Japan tops pupil behaviour league table
Teenagers' classroom behaviour is getting better rather than worse, according to a global study that places Japan at the top of the league.
A report from economic forum the OECD found there was less disruption in classes in 2009 compared with the results of a previous study in 2000.
Pupils in the UK were better behaved than the international average.
But Asian countries and regions dominated the top places in this good-behaviour league.
The OECD has produced an analysis of behaviour statistics gathered as part of its international PISA study, which compares the performance of education systems.
Popular belief 'wrong'
It looked at the level of classroom disruption in terms of how much teachers had to wait for 15-year-old pupils to "quieten down" during lessons.
The study found that despite widespread concerns about bad behaviour, teenagers were less likely to be noisy and disruptive than a similar international analysis in 2000.
"Popular belief has it that every successive crop of students is less disciplined than the one before it, and that teachers are losing control over their classes. But popular belief has it wrong," says the OECD report.

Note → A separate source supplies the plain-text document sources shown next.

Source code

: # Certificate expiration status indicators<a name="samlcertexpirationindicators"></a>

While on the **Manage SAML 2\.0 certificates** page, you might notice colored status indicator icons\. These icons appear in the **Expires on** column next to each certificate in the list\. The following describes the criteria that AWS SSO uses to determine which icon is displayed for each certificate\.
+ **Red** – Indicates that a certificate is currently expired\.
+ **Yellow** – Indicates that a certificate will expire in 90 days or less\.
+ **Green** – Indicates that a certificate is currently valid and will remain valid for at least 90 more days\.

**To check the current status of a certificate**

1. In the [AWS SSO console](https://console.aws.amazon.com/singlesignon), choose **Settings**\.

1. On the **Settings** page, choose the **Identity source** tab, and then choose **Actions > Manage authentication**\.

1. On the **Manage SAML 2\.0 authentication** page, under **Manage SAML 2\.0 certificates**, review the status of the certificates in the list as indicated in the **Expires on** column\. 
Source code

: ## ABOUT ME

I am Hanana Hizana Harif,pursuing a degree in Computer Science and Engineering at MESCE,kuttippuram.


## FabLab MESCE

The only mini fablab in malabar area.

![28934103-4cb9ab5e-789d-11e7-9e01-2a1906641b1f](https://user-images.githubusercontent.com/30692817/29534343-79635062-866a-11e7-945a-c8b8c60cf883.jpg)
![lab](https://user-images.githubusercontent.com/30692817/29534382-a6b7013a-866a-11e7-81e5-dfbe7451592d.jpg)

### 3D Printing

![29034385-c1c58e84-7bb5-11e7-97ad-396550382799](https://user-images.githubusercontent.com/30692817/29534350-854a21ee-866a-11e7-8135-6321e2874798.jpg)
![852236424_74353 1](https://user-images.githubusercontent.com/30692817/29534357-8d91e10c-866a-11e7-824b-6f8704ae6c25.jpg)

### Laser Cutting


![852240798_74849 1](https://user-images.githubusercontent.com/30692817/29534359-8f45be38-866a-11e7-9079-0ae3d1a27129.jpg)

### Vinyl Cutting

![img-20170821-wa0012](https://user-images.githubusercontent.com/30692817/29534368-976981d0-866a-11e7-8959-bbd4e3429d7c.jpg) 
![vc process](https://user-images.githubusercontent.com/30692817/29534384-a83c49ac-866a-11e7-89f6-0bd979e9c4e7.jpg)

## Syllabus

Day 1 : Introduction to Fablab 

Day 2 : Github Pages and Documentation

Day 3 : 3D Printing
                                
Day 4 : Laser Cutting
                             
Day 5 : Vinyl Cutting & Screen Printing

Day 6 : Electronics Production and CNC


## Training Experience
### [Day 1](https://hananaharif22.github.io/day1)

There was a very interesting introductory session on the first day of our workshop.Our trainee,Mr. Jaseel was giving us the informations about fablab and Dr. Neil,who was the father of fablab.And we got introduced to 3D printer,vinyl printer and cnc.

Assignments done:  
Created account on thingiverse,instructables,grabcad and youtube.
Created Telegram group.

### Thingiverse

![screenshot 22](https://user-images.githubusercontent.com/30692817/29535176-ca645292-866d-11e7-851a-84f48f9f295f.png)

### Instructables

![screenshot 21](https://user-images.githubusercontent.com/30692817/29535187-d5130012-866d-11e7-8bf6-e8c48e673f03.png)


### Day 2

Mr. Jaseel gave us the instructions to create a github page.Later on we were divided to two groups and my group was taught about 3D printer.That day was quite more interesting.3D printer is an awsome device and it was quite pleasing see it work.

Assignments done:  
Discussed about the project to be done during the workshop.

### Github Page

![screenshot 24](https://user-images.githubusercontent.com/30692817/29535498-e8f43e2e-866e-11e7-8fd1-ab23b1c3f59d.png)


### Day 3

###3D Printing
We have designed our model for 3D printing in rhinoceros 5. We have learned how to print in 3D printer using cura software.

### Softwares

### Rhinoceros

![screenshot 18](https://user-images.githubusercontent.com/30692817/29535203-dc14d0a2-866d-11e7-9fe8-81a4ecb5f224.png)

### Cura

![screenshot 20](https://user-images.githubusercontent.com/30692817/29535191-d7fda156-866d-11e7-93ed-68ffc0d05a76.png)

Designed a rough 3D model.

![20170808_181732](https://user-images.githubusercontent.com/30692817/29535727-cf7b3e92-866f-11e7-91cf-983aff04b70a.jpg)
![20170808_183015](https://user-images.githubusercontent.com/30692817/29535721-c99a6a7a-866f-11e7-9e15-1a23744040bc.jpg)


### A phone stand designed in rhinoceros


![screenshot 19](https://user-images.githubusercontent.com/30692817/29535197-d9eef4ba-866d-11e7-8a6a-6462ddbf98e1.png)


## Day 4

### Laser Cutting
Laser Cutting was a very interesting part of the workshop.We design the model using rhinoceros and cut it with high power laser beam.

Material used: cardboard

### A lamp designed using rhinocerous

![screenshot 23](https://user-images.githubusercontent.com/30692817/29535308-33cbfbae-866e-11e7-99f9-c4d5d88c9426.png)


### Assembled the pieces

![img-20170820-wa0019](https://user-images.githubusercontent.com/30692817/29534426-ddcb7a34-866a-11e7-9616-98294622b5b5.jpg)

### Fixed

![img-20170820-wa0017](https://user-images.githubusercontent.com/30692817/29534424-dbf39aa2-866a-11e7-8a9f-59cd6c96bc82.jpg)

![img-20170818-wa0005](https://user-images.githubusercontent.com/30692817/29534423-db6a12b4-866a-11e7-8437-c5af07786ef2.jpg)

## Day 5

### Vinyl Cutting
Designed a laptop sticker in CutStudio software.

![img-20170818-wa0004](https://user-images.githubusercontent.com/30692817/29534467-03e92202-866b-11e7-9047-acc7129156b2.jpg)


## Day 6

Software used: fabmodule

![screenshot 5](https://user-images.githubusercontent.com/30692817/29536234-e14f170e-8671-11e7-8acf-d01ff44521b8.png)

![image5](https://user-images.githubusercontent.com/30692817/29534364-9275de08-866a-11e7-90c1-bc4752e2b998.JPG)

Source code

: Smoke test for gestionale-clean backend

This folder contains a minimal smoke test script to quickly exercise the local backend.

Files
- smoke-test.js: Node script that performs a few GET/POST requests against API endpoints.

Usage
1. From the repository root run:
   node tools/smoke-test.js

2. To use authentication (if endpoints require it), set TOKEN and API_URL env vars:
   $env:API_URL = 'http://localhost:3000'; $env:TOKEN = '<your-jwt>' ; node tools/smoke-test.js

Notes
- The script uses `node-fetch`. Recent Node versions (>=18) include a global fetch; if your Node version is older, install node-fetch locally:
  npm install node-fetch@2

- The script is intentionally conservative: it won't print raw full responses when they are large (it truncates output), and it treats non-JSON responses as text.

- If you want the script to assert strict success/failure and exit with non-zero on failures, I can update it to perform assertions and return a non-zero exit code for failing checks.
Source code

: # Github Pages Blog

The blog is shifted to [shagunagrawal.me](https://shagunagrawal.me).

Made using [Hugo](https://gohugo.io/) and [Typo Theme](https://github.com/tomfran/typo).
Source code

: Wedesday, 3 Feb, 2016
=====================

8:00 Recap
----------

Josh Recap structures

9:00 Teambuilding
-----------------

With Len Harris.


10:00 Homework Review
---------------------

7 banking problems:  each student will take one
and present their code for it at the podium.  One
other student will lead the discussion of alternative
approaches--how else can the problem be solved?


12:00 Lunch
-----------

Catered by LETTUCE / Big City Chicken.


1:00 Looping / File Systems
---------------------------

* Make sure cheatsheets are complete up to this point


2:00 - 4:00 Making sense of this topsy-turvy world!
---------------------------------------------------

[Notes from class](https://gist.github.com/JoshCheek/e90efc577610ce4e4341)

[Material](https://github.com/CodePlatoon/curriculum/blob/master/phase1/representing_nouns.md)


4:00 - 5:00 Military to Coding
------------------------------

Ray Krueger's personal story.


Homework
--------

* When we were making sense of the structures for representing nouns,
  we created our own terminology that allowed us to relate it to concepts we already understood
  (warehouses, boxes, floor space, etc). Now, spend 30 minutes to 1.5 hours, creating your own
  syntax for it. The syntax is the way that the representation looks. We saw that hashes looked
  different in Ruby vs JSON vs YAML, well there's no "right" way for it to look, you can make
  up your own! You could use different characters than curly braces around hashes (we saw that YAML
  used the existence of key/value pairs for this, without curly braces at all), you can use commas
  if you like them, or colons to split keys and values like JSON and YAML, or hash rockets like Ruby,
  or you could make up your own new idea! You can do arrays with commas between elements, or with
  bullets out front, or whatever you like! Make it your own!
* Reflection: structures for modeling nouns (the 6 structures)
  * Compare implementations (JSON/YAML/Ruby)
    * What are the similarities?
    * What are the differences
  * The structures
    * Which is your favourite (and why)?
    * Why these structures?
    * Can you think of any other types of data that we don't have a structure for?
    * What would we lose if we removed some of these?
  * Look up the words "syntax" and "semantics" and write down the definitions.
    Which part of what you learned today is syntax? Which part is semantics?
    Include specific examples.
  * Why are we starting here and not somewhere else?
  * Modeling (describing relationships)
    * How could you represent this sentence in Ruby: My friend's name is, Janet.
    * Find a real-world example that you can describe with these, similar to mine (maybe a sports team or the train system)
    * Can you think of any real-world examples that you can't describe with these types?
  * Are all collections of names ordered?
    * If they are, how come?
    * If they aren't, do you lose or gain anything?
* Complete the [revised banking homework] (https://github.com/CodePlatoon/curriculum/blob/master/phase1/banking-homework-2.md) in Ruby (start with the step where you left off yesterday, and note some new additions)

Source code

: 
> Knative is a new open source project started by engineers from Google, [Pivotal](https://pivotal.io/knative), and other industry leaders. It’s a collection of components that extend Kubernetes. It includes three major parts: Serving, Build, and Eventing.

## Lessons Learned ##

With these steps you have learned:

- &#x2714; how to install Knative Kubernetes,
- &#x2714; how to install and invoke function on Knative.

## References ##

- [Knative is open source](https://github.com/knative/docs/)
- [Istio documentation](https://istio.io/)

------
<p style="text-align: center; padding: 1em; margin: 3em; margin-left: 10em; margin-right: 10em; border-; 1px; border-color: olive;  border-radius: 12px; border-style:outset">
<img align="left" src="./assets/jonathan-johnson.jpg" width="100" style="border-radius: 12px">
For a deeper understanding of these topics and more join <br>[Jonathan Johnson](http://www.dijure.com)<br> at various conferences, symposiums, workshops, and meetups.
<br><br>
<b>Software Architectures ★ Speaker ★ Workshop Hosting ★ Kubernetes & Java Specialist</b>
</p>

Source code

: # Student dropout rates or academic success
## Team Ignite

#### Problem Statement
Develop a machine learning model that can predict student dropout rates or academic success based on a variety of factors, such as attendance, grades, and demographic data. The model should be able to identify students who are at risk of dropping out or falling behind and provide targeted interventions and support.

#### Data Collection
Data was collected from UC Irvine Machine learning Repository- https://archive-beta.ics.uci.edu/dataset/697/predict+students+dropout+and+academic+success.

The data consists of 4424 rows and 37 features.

"Between 2000 and 2009, discipline in school did not deteriorate - in fact, in most countries it improved."
But there were wide differences between the 38 countries and regional school systems ranked in the study.
Asian countries and regions account for seven out of the top 10 places. The other three in the top 10 are eastern European.
With two Chinese school systems in the top four - Shanghai and Hong Kong - it reflects the emergence of China as an up-and-coming education superpower.
In the PISA study's measurement of literacy skills, published in December, Shanghai was the top-rated school system in the world.
In this behaviour study, the UK is in equal 28th place, with a score that puts pupil behaviour above the average - behind the US and Germany but ahead of countries such as France and Italy.
Within the UK's performance, the study found significant differences in behaviour in school, depending on the social background of the intake.
Breaking down the UK figure, researchers found that the 25% of schools serving the most advantaged pupils had much better behaviour than the 25% of schools serving the most disadvantaged pupils.
At the lower end of this league table there are several Scandinavian countries - which are more usually found in the upper reaches of international education comparisons.
Finland, usually at the top of global school rankings, is in the bottom three, with only Argentina and Greece identified as having more classroom disruption.
But the overall trend is upward, with less disruption, argues the report.
"The bottom line," says the study, is that the research provides "no evidence to support the notion that discipline in school is a growing problem".